--- START ---

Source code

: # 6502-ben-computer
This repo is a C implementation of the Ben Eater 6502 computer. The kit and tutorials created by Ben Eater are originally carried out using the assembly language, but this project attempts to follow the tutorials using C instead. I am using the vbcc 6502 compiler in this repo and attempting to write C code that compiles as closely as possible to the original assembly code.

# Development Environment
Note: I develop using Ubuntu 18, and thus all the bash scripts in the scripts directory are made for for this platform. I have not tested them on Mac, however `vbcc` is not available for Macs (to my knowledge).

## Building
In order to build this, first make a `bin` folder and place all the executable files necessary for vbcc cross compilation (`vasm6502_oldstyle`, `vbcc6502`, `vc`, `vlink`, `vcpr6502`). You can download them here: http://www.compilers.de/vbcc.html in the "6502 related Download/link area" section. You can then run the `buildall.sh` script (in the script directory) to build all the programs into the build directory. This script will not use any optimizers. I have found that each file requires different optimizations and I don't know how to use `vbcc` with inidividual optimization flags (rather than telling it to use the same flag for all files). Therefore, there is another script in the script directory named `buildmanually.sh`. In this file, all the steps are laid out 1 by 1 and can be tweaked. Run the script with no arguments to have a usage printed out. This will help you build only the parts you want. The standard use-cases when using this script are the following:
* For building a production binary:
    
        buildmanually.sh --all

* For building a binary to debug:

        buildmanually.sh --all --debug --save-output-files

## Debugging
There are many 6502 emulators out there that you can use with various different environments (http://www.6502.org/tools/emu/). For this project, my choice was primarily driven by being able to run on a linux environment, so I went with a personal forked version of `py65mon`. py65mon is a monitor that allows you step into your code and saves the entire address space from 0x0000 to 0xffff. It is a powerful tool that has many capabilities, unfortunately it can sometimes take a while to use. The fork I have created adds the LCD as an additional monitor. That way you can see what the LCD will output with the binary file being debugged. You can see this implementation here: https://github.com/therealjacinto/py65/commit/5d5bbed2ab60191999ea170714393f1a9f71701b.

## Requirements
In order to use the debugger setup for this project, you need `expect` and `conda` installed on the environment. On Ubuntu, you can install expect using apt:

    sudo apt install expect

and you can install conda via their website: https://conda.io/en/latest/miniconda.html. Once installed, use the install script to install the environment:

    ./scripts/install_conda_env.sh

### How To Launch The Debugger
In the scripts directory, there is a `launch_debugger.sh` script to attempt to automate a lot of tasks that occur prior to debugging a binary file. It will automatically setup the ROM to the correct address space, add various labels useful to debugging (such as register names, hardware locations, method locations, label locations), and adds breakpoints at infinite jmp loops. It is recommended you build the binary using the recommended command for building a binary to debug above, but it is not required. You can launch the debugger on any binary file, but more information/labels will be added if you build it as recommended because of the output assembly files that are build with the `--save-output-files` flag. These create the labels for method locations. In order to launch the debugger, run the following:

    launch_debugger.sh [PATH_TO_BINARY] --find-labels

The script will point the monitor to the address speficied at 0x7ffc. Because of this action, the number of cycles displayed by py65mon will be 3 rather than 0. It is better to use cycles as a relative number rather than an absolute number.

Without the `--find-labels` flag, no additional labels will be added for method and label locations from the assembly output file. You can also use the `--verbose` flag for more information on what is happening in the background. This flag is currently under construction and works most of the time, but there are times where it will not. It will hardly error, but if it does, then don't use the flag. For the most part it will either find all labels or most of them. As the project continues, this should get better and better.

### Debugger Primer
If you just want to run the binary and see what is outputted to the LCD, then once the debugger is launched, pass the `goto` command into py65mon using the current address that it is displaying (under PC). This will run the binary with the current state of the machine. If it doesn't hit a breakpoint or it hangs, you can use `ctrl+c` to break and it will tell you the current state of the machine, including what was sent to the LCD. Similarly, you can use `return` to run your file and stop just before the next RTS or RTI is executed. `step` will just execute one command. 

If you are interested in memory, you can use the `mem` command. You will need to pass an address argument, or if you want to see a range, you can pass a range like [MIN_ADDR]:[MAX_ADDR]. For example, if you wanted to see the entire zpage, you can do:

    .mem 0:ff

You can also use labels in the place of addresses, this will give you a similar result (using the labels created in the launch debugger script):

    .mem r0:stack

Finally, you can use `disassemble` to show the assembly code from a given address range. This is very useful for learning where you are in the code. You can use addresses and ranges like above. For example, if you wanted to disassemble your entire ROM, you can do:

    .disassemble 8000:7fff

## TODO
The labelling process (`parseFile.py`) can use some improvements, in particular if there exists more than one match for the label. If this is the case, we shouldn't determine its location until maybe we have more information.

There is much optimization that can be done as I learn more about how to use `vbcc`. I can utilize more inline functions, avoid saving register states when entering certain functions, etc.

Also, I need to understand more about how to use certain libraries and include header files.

--- END ---

# Instructions for the task:
Extract all of the data above without altering anything.

# Exercise answer:
Source code

: # 6502-ben-computer
This repo is a C implementation of the Ben Eater 6502 computer. The kit and tutorials created by Ben Eater are originally carried out using the assembly language, but this project attempts to follow the tutorials using C instead. I am using the vbcc 6502 compiler in this repo and attempting to write C code that compiles as closely as possible to the original assembly code.

# Development Environment
Note: I develop using Ubuntu 18, and thus all the bash scripts in the scripts directory are made for for this platform. I have not tested them on Mac, however `vbcc` is not available for Macs (to my knowledge).

## Building
In order to build this, first make a `bin` folder and place all the executable files necessary for vbcc cross compilation (`vasm6502_oldstyle`, `vbcc6502`, `vc`, `vlink`, `vcpr6502`). You can download them here: http://www.compilers.de/vbcc.html in the "6502 related Download/link area" section. You can then run the `buildall.sh` script (in the script directory) to build all the programs into the build directory. This script will not use any optimizers. I have found that each file requires different optimizations and I don't know how to use `vbcc` with inidividual optimization flags (rather than telling it to use the same flag for all files). Therefore, there is another script in the script directory named `buildmanually.sh`. In this file, all the steps are laid out 1 by 1 and can be tweaked. Run the script with no arguments to have a usage printed out. This will help you build only the parts you want. The standard use-cases when using this script are the following:
* For building a production binary:
    
        buildmanually.sh --all

* For building a binary to debug:

        buildmanually.sh --all --debug --save-output-files

## Debugging
There are many 6502 emulators out there that you can use with various different environments (http://www.6502.org/tools/emu/). For this project, my choice was primarily driven by being able to run on a linux environment, so I went with a personal forked version of `py65mon`. py65mon is a monitor that allows you step into your code and saves the entire address space from 0x0000 to 0xffff. It is a powerful tool that has many capabilities, unfortunately it can sometimes take a while to use. The fork I have created adds the LCD as an additional monitor. That way you can see what the LCD will output with the binary file being debugged. You can see this implementation here: https://github.com/therealjacinto/py65/commit/5d5bbed2ab60191999ea170714393f1a9f71701b.

## Requirements
In order to use the debugger setup for this project, you need `expect` and `conda` installed on the environment. On Ubuntu, you can install expect using apt:

    sudo apt install expect

and you can install conda via their website: https://conda.io/en/latest/miniconda.html. Once installed, use the install script to install the environment:

    ./scripts/install_conda_env.sh

### How To Launch The Debugger
In the scripts directory, there is a `launch_debugger.sh` script to attempt to automate a lot of tasks that occur prior to debugging a binary file. It will automatically setup the ROM to the correct address space, add various labels useful to debugging (such as register names, hardware locations, method locations, label locations), and adds breakpoints at infinite jmp loops. It is recommended you build the binary using the recommended command for building a binary to debug above, but it is not required. You can launch the debugger on any binary file, but more information/labels will be added if you build it as recommended because of the output assembly files that are build with the `--save-output-files` flag. These create the labels for method locations. In order to launch the debugger, run the following:

    launch_debugger.sh [PATH_TO_BINARY] --find-labels

The script will point the monitor to the address speficied at 0x7ffc. Because of this action, the number of cycles displayed by py65mon will be 3 rather than 0. It is better to use cycles as a relative number rather than an absolute number.

Without the `--find-labels` flag, no additional labels will be added for method and label locations from the assembly output file. You can also use the `--verbose` flag for more information on what is happening in the background. This flag is currently under construction and works most of the time, but there are times where it will not. It will hardly error, but if it does, then don't use the flag. For the most part it will either find all labels or most of them. As the project continues, this should get better and better.

### Debugger Primer
If you just want to run the binary and see what is outputted to the LCD, then once the debugger is launched, pass the `goto` command into py65mon using the current address that it is displaying (under PC). This will run the binary with the current state of the machine. If it doesn't hit a breakpoint or it hangs, you can use `ctrl+c` to break and it will tell you the current state of the machine, including what was sent to the LCD. Similarly, you can use `return` to run your file and stop just before the next RTS or RTI is executed. `step` will just execute one command. 

If you are interested in memory, you can use the `mem` command. You will need to pass an address argument, or if you want to see a range, you can pass a range like [MIN_ADDR]:[MAX_ADDR]. For example, if you wanted to see the entire zpage, you can do:

    .mem 0:ff

You can also use labels in the place of addresses, this will give you a similar result (using the labels created in the launch debugger script):

    .mem r0:stack

Finally, you can use `disassemble` to show the assembly code from a given address range. This is very useful for learning where you are in the code. You can use addresses and ranges like above. For example, if you wanted to disassemble your entire ROM, you can do:

    .disassemble 8000:7fff

## TODO
The labelling process (`parseFile.py`) can use some improvements, in particular if there exists more than one match for the label. If this is the case, we shouldn't determine its location until maybe we have more information.

There is much optimization that can be done as I learn more about how to use `vbcc`. I can utilize more inline functions, avoid saving register states when entering certain functions, etc.

Also, I need to understand more about how to use certain libraries and include header files.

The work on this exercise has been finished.